En 2005, les génériques occuperaient près d'un tiers du marché phytos en France.
Répartition du chiffre d'affaires des produits phytosanitaires en France en 1997-1998
Source : Commission générique de l'UIPP
Plus d'un tiers des génériques vendus en vigne-arbo
Fongicides pomme de terre 6%
Insecticides du sol 7%
Herbicides maïs 9%
Herbicides céréales 15%
Fongicides vigne-arbo 17%
Herbicides vigne-arbo 20%
Fongicides céréales-pois 6%
Herbicides colza-tournesol 5%
Herbicides betterave 5%
Régulateurs de croissance 4%
Insecticides aériens 4%
EUROPE
Deux associations contre le monopole des multinationales
Philippe Detroux
,Directeur technique chez Lapa et secrétaire de l'ECCA.
--L'ECCA (European Crop Care Association) est une association créée en1993 suite à la directive 91/414 qui vise à l'harmonisation européenne des homologations de produits phytosanitaires.
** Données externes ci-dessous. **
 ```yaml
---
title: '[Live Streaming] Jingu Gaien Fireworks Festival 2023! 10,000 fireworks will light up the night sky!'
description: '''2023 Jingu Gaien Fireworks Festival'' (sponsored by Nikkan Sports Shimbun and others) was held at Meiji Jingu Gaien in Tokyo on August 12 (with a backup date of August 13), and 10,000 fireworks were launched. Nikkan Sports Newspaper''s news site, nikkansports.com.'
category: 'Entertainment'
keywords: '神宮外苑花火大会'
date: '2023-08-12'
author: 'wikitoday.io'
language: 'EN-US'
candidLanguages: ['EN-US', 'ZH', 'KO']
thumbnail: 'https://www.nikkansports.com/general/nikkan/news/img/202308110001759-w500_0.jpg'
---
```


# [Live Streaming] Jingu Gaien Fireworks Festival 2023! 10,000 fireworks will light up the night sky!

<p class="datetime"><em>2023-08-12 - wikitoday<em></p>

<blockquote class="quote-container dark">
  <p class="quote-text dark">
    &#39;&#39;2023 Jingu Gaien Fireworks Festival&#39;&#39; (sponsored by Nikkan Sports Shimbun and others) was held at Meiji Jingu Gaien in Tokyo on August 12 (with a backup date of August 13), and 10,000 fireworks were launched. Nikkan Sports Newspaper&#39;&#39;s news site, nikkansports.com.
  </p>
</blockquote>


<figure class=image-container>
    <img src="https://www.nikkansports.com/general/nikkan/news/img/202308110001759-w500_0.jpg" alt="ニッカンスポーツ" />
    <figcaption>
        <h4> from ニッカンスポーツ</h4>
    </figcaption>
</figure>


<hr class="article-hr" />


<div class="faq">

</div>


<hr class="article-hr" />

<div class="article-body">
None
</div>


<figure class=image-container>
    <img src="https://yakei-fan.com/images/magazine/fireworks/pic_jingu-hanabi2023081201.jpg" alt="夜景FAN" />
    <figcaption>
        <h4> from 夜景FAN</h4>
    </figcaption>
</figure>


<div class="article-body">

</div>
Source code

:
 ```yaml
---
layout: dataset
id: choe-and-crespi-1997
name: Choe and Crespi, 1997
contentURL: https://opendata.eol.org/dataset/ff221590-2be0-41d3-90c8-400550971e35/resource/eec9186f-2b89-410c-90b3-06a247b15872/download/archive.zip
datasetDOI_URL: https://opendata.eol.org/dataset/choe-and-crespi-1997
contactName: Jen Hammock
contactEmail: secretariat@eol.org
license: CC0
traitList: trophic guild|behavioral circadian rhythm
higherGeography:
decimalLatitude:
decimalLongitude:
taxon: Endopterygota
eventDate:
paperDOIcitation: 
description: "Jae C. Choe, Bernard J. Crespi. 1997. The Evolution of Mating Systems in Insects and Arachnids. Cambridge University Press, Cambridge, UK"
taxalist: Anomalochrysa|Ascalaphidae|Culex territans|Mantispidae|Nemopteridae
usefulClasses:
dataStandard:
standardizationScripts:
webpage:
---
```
Cette directive oblige les fournisseurs de produits génériques à livrer des dossiers de ré-homologation de même niveau d'exigences techniques que les nouveautés. Près de quarante de ces fournisseurs européens se sont donc réunis au sein de l'ECCA pour partager les frais d'études. L'association a également un but syndical de défense de leurs intérêts communs dans ce cadre qui favorise selon eux les multinationales. En effet, la directive oblige à fournir des dossiers complets depuis l'origine du produit, ce qui le plus souvent, ne peut être fourni que par les multinationales qui ont dès le début breveté la molécule. "En nous défendant, nous essayons donc de sauver l'accès au marché pour éviter le monopole des multinationales", affirme Philippe Detroux, directeur technique chez Lapa et secrétaire de l'ECCA.
Daniel Roques,
Président d'Audace.
Autre combat mais même cible au sein de l'association, Audace (Association des Utilisateurs et Distributeurs de l'AgroChimie Européenne), créée en1998, et qui rassemble des distributeurs et utilisateurs de produits phytosanitaires. Cette fois, le nerf de la guerre est le prix de vente des génériques et les importations. Selon Daniel Roques, son président, Audace a pour but d'informer, conseiller et défendre tous ceux qui se sentent lésés par "les fabricants qui cloisonnent le marché français du reste de l'UE et pratiquent une stratégie de distribution sélective qui a pour conséquence d'évincer toute libre concurrence". En rassemblant toutes les preuves juridiques, administratives et commerciales, l'association prône, entre autres, la reconnaissance dans le domaine phytosanitaire des dispositions communautaires liées à la libre circulation des produits, des procédures d'homologations "simplifiées" pour des produits identiques à un autre déjà homologué et le principe de "similarité" ou "homologation parallèle" qui voudrait qu'un pays soit tenu de délivrer la même homologation que celle accordée dans un autre état membre.